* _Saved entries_
*** Begin section ***

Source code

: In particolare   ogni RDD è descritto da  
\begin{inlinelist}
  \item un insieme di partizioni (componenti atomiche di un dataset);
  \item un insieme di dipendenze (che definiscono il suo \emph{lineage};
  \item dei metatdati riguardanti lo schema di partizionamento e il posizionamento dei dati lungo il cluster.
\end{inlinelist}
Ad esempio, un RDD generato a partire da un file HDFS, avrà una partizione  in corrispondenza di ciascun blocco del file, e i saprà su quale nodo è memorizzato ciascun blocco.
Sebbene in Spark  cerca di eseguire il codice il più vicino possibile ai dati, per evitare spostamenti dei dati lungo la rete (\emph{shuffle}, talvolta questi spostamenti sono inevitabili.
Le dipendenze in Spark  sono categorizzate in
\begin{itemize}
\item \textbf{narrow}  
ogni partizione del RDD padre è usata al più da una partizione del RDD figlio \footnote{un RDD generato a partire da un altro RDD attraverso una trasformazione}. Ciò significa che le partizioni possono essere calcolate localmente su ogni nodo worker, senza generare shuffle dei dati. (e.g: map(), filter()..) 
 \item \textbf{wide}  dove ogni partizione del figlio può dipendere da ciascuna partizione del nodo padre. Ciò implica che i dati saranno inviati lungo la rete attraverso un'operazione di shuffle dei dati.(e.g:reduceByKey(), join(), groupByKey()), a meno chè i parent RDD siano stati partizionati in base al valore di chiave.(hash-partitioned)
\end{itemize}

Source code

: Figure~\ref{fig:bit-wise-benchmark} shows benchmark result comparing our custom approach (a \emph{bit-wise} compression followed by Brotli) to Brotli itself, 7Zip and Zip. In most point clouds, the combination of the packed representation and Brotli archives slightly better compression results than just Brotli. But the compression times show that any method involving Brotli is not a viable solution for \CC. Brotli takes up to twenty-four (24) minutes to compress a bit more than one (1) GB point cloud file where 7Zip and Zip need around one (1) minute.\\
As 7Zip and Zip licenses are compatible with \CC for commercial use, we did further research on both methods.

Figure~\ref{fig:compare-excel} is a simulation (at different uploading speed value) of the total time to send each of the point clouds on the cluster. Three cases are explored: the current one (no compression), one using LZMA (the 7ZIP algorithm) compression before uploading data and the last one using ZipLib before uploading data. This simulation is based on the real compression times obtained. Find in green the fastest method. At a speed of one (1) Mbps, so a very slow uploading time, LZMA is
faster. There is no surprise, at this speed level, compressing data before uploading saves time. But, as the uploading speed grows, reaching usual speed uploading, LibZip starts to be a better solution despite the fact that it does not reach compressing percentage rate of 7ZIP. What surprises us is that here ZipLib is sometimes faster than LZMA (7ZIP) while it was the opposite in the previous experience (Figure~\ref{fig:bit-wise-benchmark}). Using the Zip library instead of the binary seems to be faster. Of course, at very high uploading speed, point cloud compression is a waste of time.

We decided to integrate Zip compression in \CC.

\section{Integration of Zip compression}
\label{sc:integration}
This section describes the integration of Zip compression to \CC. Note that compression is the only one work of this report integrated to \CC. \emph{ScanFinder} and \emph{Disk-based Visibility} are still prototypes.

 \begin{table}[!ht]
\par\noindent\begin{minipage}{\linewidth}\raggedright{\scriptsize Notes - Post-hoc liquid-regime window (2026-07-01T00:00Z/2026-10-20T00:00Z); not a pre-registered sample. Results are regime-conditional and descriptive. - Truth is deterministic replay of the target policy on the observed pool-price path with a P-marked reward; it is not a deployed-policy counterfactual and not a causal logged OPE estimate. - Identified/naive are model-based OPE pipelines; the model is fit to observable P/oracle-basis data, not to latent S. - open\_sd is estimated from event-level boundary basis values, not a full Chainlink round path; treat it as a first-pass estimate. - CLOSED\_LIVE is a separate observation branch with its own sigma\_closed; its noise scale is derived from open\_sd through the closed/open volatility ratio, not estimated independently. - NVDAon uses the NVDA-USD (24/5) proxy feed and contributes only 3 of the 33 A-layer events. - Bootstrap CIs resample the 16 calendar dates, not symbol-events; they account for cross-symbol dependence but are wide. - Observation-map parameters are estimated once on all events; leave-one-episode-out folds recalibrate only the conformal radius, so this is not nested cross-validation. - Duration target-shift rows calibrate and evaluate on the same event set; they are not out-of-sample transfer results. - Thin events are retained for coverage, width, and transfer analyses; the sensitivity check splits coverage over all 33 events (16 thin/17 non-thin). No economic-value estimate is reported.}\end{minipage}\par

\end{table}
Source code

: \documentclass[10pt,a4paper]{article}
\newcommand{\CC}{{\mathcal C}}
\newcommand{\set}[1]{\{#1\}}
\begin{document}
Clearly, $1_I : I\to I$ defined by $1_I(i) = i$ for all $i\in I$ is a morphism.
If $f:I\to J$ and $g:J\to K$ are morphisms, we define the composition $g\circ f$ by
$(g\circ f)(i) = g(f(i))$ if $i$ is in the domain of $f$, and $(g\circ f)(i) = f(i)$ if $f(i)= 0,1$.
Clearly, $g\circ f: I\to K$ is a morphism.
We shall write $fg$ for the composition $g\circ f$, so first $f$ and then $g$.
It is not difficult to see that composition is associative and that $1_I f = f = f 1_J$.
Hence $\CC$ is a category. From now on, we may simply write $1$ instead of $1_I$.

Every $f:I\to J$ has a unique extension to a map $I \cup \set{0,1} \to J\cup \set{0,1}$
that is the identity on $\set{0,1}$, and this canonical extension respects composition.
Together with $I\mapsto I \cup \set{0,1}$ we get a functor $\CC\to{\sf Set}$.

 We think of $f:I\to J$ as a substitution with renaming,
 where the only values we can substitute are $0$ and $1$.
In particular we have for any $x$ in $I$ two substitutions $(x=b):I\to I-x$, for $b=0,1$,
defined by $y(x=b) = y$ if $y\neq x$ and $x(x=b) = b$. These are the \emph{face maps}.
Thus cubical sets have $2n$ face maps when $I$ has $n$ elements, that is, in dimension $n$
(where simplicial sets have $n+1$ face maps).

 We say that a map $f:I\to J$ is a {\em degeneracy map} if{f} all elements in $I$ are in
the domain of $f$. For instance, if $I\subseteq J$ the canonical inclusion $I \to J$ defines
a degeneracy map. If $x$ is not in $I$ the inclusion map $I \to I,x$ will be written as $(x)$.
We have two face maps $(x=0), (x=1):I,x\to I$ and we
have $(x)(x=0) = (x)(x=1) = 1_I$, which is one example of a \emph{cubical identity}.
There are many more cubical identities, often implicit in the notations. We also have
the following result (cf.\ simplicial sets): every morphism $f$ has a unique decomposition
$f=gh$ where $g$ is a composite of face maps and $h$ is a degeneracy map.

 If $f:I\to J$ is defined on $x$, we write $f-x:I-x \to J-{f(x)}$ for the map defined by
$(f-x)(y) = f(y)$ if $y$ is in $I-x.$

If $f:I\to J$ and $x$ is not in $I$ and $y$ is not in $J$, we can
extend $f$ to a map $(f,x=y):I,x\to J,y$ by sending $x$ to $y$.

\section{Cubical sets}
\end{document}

*** End section ***

An exact copy of every entry above is required.

Source code

: In particolare   ogni RDD è descritto da  
\begin{inlinelist}
  \item un insieme di partizioni (componenti atomiche di un dataset);
  \item un insieme di dipendenze (che definiscono il suo \emph{lineage};
  \item dei metatdati riguardanti lo schema di partizionamento e il posizionamento dei dati lungo il cluster.
\end{inlinelist}
Ad esempio, un RDD generato a partire da un file HDFS, avrà una partizione  in corrispondenza di ciascun blocco del file, e i saprà su quale nodo è memorizzato ciascun blocco.
Sebbene in Spark  cerca di eseguire il codice il più vicino possibile ai dati, per evitare spostamenti dei dati lungo la rete (\emph{shuffle}, talvolta questi spostamenti sono inevitabili.
Le dipendenze in Spark  sono categorizzate in
\begin{itemize}
\item \textbf{narrow}  
ogni partizione del RDD padre è usata al più da una partizione del RDD figlio \footnote{un RDD generato a partire da un altro RDD attraverso una trasformazione}. Ciò significa che le partizioni possono essere calcolate localmente su ogni nodo worker, senza generare shuffle dei dati. (e.g: map(), filter()..) 
 \item \textbf{wide}  dove ogni partizione del figlio può dipendere da ciascuna partizione del nodo padre. Ciò implica che i dati saranno inviati lungo la rete attraverso un'operazione di shuffle dei dati.(e.g:reduceByKey(), join(), groupByKey()), a meno chè i parent RDD siano stati partizionati in base al valore di chiave.(hash-partitioned)
\end{itemize}

Source code

: Figure~\ref{fig:bit-wise-benchmark} shows benchmark result comparing our custom approach (a \emph{bit-wise} compression followed by Brotli) to Brotli itself, 7Zip and Zip. In most point clouds, the combination of the packed representation and Brotli archives slightly better compression results than just Brotli. But the compression times show that any method involving Brotli is not a viable solution for \CC. Brotli takes up to twenty-four (24) minutes to compress a bit more than one (1) GB point cloud file where 7Zip and Zip need around one (1) minute.\\
As 7Zip and Zip licenses are compatible with \CC for commercial use, we did further research on both methods.

Figure~\ref{fig:compare-excel} is a simulation (at different uploading speed value) of the total time to send each of the point clouds on the cluster. Three cases are explored: the current one (no compression), one using LZMA (the 7ZIP algorithm) compression before uploading data and the last one using ZipLib before uploading data. This simulation is based on the real compression times obtained. Find in green the fastest method. At a speed of one (1) Mbps, so a very slow uploading time, LZMA is
faster. There is no surprise, at this speed level, compressing data before uploading saves time. But, as the uploading speed grows, reaching usual speed uploading, LibZip starts to be a better solution despite the fact that it does not reach compressing percentage rate of 7ZIP. What surprises us is that here ZipLib is sometimes faster than LZMA (7ZIP) while it was the opposite in the previous experience (Figure~\ref{fig:bit-wise-benchmark}). Using the Zip library instead of the binary seems to be faster. Of course, at very high uploading speed, point cloud compression is a waste of time.

We decided to integrate Zip compression in \CC.

\section{Integration of Zip compression}
\label{sc:integration}
This section describes the integration of Zip compression to \CC. Note that compression is the only one work of this report integrated to \CC. \emph{ScanFinder} and \emph{Disk-based Visibility} are still prototypes.

 \begin{table}[!ht]
\par\noindent\begin{minipage}{\linewidth}\raggedright{\scriptsize Notes - Post-hoc liquid-regime window (2026-07-01T00:00Z/2026-10-20T00:00Z); not a pre-registered sample. Results are regime-conditional and descriptive. - Truth is deterministic replay of the target policy on the observed pool-price path with a P-marked reward; it is not a deployed-policy counterfactual and not a causal logged OPE estimate. - Identified/naive are model-based OPE pipelines; the model is fit to observable P/oracle-basis data, not to latent S. - open\_sd is estimated from event-level boundary basis values, not a full Chainlink round path; treat it as a first-pass estimate. - CLOSED\_LIVE is a separate observation branch with its own sigma\_closed; its noise scale is derived from open\_sd through the closed/open volatility ratio, not estimated independently. - NVDAon uses the NVDA-USD (24/5) proxy feed and contributes only 3 of the 33 A-layer events. - Bootstrap CIs resample the 16 calendar dates, not symbol-events; they account for cross-symbol dependence but are wide. - Observation-map parameters are estimated once on all events; leave-one-episode-out folds recalibrate only the conformal radius, so this is not nested cross-validation. - Duration target-shift rows calibrate and evaluate on the same event set; they are not out-of-sample transfer results. - Thin events are retained for coverage, width, and transfer analyses; the sensitivity check splits coverage over all 33 events (16 thin/17 non-thin). No economic-value estimate is reported.}\end{minipage}\par

\end{table}
Source code

: \documentclass[10pt,a4paper]{article}
\newcommand{\CC}{{\mathcal C}}
\newcommand{\set}[1]{\{#1\}}
\begin{document}
Clearly, $1_I : I\to I$ defined by $1_I(i) = i$ for all $i\in I$ is a morphism.
If $f:I\to J$ and $g:J\to K$ are morphisms, we define the composition $g\circ f$ by
$(g\circ f)(i) = g(f(i))$ if $i$ is in the domain of $f$, and $(g\circ f)(i) = f(i)$ if $f(i)= 0,1$.
Clearly, $g\circ f: I\to K$ is a morphism.
We shall write $fg$ for the composition $g\circ f$, so first $f$ and then $g$.
It is not difficult to see that composition is associative and that $1_I f = f = f 1_J$.
Hence $\CC$ is a category. From now on, we may simply write $1$ instead of $1_I$.

Every $f:I\to J$ has a unique extension to a map $I \cup \set{0,1} \to J\cup \set{0,1}$
that is the identity on $\set{0,1}$, and this canonical extension respects composition.
Together with $I\mapsto I \cup \set{0,1}$ we get a functor $\CC\to{\sf Set}$.

 We think of $f:I\to J$ as a substitution with renaming,
 where the only values we can substitute are $0$ and $1$.
In particular we have for any $x$ in $I$ two substitutions $(x=b):I\to I-x$, for $b=0,1$,
defined by $y(x=b) = y$ if $y\neq x$ and $x(x=b) = b$. These are the \emph{face maps}.
Thus cubical sets have $2n$ face maps when $I$ has $n$ elements, that is, in dimension $n$
(where simplicial sets have $n+1$ face maps).

 We say that a map $f:I\to J$ is a {\em degeneracy map} if{f} all elements in $I$ are in
the domain of $f$. For instance, if $I\subseteq J$ the canonical inclusion $I \to J$ defines
a degeneracy map. If $x$ is not in $I$ the inclusion map $I \to I,x$ will be written as $(x)$.
We have two face maps $(x=0), (x=1):I,x\to I$ and we
have $(x)(x=0) = (x)(x=1) = 1_I$, which is one example of a \emph{cubical identity}.
There are many more cubical identities, often implicit in the notations. We also have
the following result (cf.\ simplicial sets): every morphism $f$ has a unique decomposition
$f=gh$ where $g$ is a composite of face maps and $h$ is a degeneracy map.

 If $f:I\to J$ is defined on $x$, we write $f-x:I-x \to J-{f(x)}$ for the map defined by
$(f-x)(y) = f(y)$ if $y$ is in $I-x.$

If $f:I\to J$ and $x$ is not in $I$ and $y$ is not in $J$, we can
extend $f$ to a map $(f,x=y):I,x\to J,y$ by sending $x$ to $y$.

\section{Cubical sets}
\end{document}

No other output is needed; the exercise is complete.